The number on your bank statement isn’t the whole picture. That balance includes money you owe but haven’t paid yet. To know what’s actually yours, you need to subtract everything you’re committed to paying.

Start with your obligations. Add up unpaid vendor bills sitting in your inbox or accounts payable. Include any credit card balances you’ll need to pay off. Factor in payroll if payday is coming before your next deposit. Don’t forget payroll taxes. Even if you deposit them monthly or quarterly, that money isn’t yours to spend.

Sales tax works the same way. If you collected sales tax from customers, that money sits in your bank account but belongs to the state. It’s not available cash. Neither is any loan payment due before your next revenue hits.

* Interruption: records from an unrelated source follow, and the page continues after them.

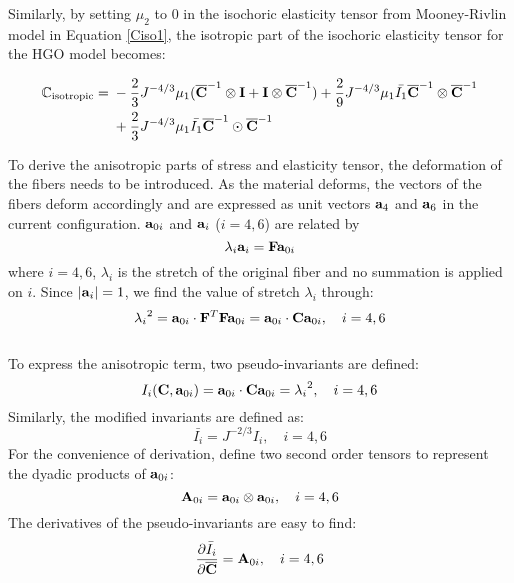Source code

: Similarly, by setting $\mu_2$ to $0$ in the isochoric elasticity tensor from Mooney-Rivlin model in Equation \ref{Ciso1}, the isotropic part of the isochoric elasticity tensor for the HGO model becomes:

\begin{equation} \label{Ciso32}
\begin{split}
\mathbb{C}_\mathrm{isotropic} = {}&
- \frac{2}{3}J^{-4/3}\mu_1({\overline{\bold{C}}}^{-1} \otimes \bold{I} + \bold{I} \otimes {\overline{\bold{C}}}^{-1}) 
+
\frac{2}{9}J^{-4/3}\mu_1\bar{I_1}  {\overline{\bold{C}}}^{-1} \otimes {\overline{\bold{C}}}^{-1} \\
&+ \frac{2}{3}J^{-4/3} \mu_1\bar{I_1} {\overline{\bold{C}}}^{-1} \odot {\overline{\bold{C}}}^{-1} 
\end{split}
\end{equation}

To derive the anisotropic parts of stress and elasticity tensor, the deformation of the fibers needs to be introduced. As the material deforms, the vectors of the fibers deform accordingly and are expressed as unit vectors $\bold{a}_4$ and $\bold{a}_6$ in the current configuration. $\bold{a}_{0i}$ and $\bold{a}_{i}$ ($i = 4, 6$) are related by 
\begin{equation} \label{vector}
\lambda_i\bold{a}_i = \bold{F}\bold{a}_{0i}
\end{equation} 
where $i = 4, 6$, $\lambda_i$ is the stretch of the original fiber and no summation is applied on $i$.
Since $|\bold{a}_i| = 1$, we find the value of stretch $\lambda_i$ through:
\begin{equation}
{\lambda_i}^2 = \bold{a}_{0i} \cdot \bold{F}^T\bold{F}\bold{a}_{0i} = \bold{a}_{0i} \cdot \bold{C}\bold{a}_{0i}, \quad i = 4, 6
\end{equation}
\\
To express the anisotropic term, two pseudo-invariants are defined:
\begin{equation} \label{pseudo-invariants}
I_i(\bold{C}, \bold{a}_{0i}) = \bold{a}_{0i} \cdot \bold{C}\bold{a}_{0i} = {\lambda_i}^2, \quad i = 4, 6
\end{equation}
Similarly, the modified invariants are defined as:
\begin{equation}
\bar{I_i} = J^{-2/3}I_i, \quad i = 4, 6
\end{equation}
For the convenience of derivation, define two second order tensors to represent the dyadic products of $\bold{a}_{0i}$:
\begin{equation} \label{A0i}
\bold{A}_{0i} = \bold{a}_{0i} \otimes \bold{a}_{0i}, \quad i = 4, 6
\end{equation}
The derivatives of the pseudo-invariants are easy to find:
\begin{equation} \label{helper1}
\frac{\partial\bar I_i}{\partial \overline{\bold{C}}} = \bold{A}_{0i}, \quad i = 4, 6
\end{equation}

For contractors, the calculation gets more complicated. Customer deposits for projects that haven’t started yet aren’t really your money. You haven’t earned it. If you cancel the job or the customer backs out, you might owe it back. Same with deposits on jobs in progress where the work isn’t finished. That cash represents an obligation to complete work, not profit you’ve made. Proper construction job costing helps you track which deposits are earned versus which are still obligations.

The simple calculation is bank balance minus accounts payable minus accrued payroll minus payroll taxes owed minus sales tax owed minus customer deposits for unfinished work. What’s left is closer to your true available cash.

If that number is smaller than you expected or even negative, you’re not alone. Many business owners discover they’ve been spending money that wasn’t actually theirs to spend. That’s how cash crunches happen. The bank shows $50,000 but you have $60,000 in obligations, and suddenly making payroll or paying a critical vendor becomes a scramble.

Knowing your real number changes how you make decisions. You stop saying yes to equipment purchases or owner draws based on bank balance alone. You start seeing the timing of payables and receivables as something to manage actively.

Working with a bookkeeper in American Fork who understands your business means having reports that show your true cash position, not just your bank balance. Tracking payables, receivables, and tax obligations gives you visibility into where you actually stand. Without that, you’re making financial decisions based on incomplete information.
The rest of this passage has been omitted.